11:15: change of sessions, and I’ve come in partway through Chris Jones’ talk – “Impact of cumulative emissions of carbon dioxide: the trillionth tonne” (Chris is from the UK Met Office, and I had lots of interesting discussions with him last summer). He’s talking about modeling experiments to determine what reduction in emissions is needed to meet the target of stabilizing climate to the 2°C target. Here’s an interesting emergent result from the modeling: peak warming is related strongly to the total cumulative emissions, rather than the specific pathway (i.e. when the emissions occur). This leads to an observation that you should set a total emissions budget as a policy, without constraining when these emissions should occur. Best answer: total emissions should be no more that 1 trillion tonnes of carbon. We’re halfway there right now! So over the next 40 years or so, we mustn’t emit more than 1/2 trillion tonnes. But the longer we leave it before peak emissions, the more dramatic the cuts after that will have to be. The bottom line is that this analysis greatly simplifies climate negotiations, because it makes the target very clear.

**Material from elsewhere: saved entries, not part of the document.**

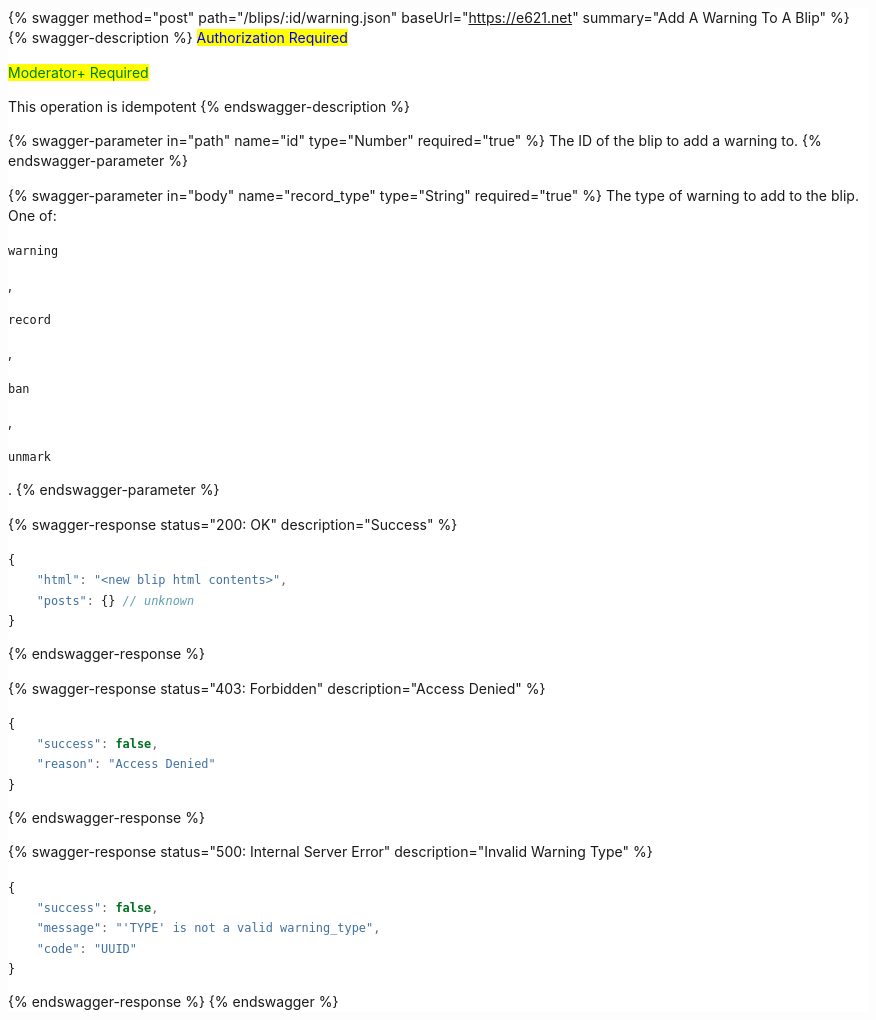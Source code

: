 {% swagger method="post" path="/blips/:id/warning.json" baseUrl="https://e621.net" summary="Add A Warning To A Blip" %}
{% swagger-description %}
<mark style="color:blue;">Authorization Required</mark>

<mark style="color:green;">Moderator+ Required</mark>

This operation is idempotent
{% endswagger-description %}

{% swagger-parameter in="path" name="id" type="Number" required="true" %}
The ID of the blip to add a warning to.
{% endswagger-parameter %}

{% swagger-parameter in="body" name="record_type" type="String" required="true" %}
The type of warning to add to the blip. One of: 

`warning`

, 

`record`

, 

`ban`

, 

`unmark`

.
{% endswagger-parameter %}

{% swagger-response status="200: OK" description="Success" %}
```javascript
{
    "html": "<new blip html contents>",
    "posts": {} // unknown
}
```
{% endswagger-response %}

{% swagger-response status="403: Forbidden" description="Access Denied" %}
```javascript
{
    "success": false,
    "reason": "Access Denied"
}
```
{% endswagger-response %}

{% swagger-response status="500: Internal Server Error" description="Invalid Warning Type" %}
```javascript
{
    "success": false,
    "message": "'TYPE' is not a valid warning_type",
    "code": "UUID"
}
```
{% endswagger-response %}
{% endswagger %}
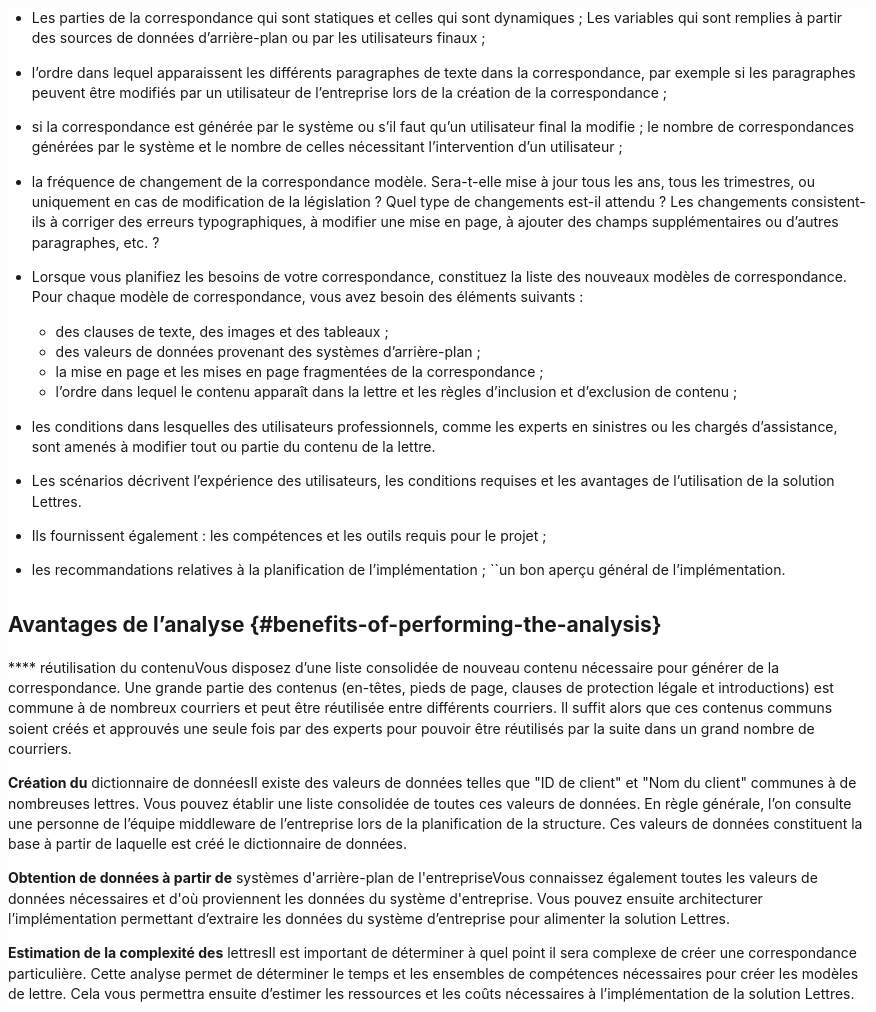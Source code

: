 * Les parties de la correspondance qui sont statiques et celles qui sont dynamiques ; Les variables qui sont remplies à partir des sources de données d’arrière-plan ou par les utilisateurs finaux ;
* l’ordre dans lequel apparaissent les différents paragraphes de texte dans la correspondance, par exemple si les paragraphes peuvent être modifiés par un utilisateur de l’entreprise lors de la création de la correspondance ;
* si la correspondance est générée par le système ou s’il faut qu’un utilisateur final la modifie ; le nombre de correspondances générées par le système et le nombre de celles nécessitant l’intervention d’un utilisateur ;
* la fréquence de changement de la correspondance modèle. Sera-t-elle mise à jour tous les ans, tous les trimestres, ou uniquement en cas de modification de la législation ? Quel type de changements est-il attendu ? Les changements consistent-ils à corriger des erreurs typographiques, à modifier une mise en page, à ajouter des champs supplémentaires ou d’autres paragraphes, etc. ?
* Lorsque vous planifiez les besoins de votre correspondance, constituez la liste des nouveaux modèles de correspondance. Pour chaque modèle de correspondance, vous avez besoin des éléments suivants :

   * des clauses de texte, des images et des tableaux ;
   * des valeurs de données provenant des systèmes d’arrière-plan ;
   * la mise en page et les mises en page fragmentées de la correspondance ;
   * l’ordre dans lequel le contenu apparaît dans la lettre et les règles d’inclusion et d’exclusion de contenu ;

* les conditions dans lesquelles des utilisateurs professionnels, comme les experts en sinistres ou les chargés d’assistance, sont amenés à modifier tout ou partie du contenu de la lettre.
* Les scénarios décrivent l’expérience des utilisateurs, les conditions requises et les avantages de l’utilisation de la solution Lettres.
* Ils fournissent également : les compétences et les outils requis pour le projet ;
* les recommandations relatives à la planification de l’implémentation ; ``un bon aperçu général de l’implémentation.

## Avantages de l’analyse {#benefits-of-performing-the-analysis}

**** réutilisation du contenuVous disposez d’une liste consolidée de nouveau contenu nécessaire pour générer de la correspondance. Une grande partie des contenus (en-têtes, pieds de page, clauses de protection légale et introductions) est commune à de nombreux courriers et peut être réutilisée entre différents courriers. Il suffit alors que ces contenus communs soient créés et approuvés une seule fois par des experts pour pouvoir être réutilisés par la suite dans un grand nombre de courriers.

**Création du** dictionnaire de donnéesIl existe des valeurs de données telles que &quot;ID de client&quot; et &quot;Nom du client&quot; communes à de nombreuses lettres. Vous pouvez établir une liste consolidée de toutes ces valeurs de données. En règle générale, l’on consulte une personne de l’équipe middleware de l’entreprise lors de la planification de la structure. Ces valeurs de données constituent la base à partir de laquelle est créé le dictionnaire de données.

**Obtention de données à partir de** systèmes d&#39;arrière-plan de l&#39;entrepriseVous connaissez également toutes les valeurs de données nécessaires et d&#39;où proviennent les données du système d&#39;entreprise. Vous pouvez ensuite architecturer l’implémentation permettant d’extraire les données du système d’entreprise pour alimenter la solution Lettres.

**Estimation de la complexité des** lettresIl est important de déterminer à quel point il sera complexe de créer une correspondance particulière. Cette analyse permet de déterminer le temps et les ensembles de compétences nécessaires pour créer les modèles de lettre. Cela vous permettra ensuite d’estimer les ressources et les coûts nécessaires à l’implémentation de la solution Lettres.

11:30: “Marine oxygen holes as a consequence of oceanic acidification“, presented by Matthias Hofmann. It’s well known that higher CO2 levels leads to ocean acidification, which reduces the ability of shellfish and coral to grow, because it inhibits calcification. But how quickly does this occur under different emissions scenarios? There is one bit of good news: there’s a negative feedback – reduced biogenic calcification has a negative effect on atmospheric CO2. But there are also some other effects that are more worrying: the massive growth of oxygen holes, because of oxidation of organic matter in shallow water. This has very worrying implications for marine life. (Here’s the paper).

11:45: last talk before lunch: Quantifying DMS-cloud-climate interactions using the ECHAM5-HAMMOZ model. The CLAW hypothesis suggests there is a negative feedback loop between the ocean and atmosphere, because warmer oceans enhance the growth of phytoplankton leads to increased So2 and hence more clouds (here’s a nice diagram that explains the feedback). Not sure I can summarize the results of the study presented here, except that they showed the effect is seasonal in nature.

Note to self: get to the sessions earlier and find a seat near a power outlet.

Lunch: I managed to visit the exhibition and pick up a couple of books:

13:30: Ray Bates, giving a talk entitled Climate Feedbacks: Some Conceptual and Physical Issues. Ray is receiving the Vilhelm Bjerknes Medal, and this is the lecture associated with the medal. Standing room only (but I got here first and nabbed one of the only power outlets). Ray started off by giving a little restrospective on his career, starting with his PhD with Charney. Likes the idea of being an Irishman studying tropical dynamics!

Here’s the key idea: most dynamical systems are characterized by negative feedbacks – which keep the system stable. Climate scientists appear to be an exception – they assume climate systems are subject to positive feedbacks that lead to runaway warming. So scientists outside of climate science are often skeptical. To understand this, you first have to understand what the zero feedback case is, and then figure out what we mean by positive/negative feedback. Ray presents four different definitions of “feedback”, F1 from control theory, F2 from electronics, and then two from climate science: F3: a stability altering feedback, and F4, a sensitivity-altering feedback. Ray then points out that any pair of these can give the opposite sign when applied in a particular way to the same system. He then goes on to give several more definitions of different types of feedback in the climate literature. (here’s the paper). Bottom line: an urgent need for a common definition (or set of definitions), so that readers of the climate literature know what we’re talking about.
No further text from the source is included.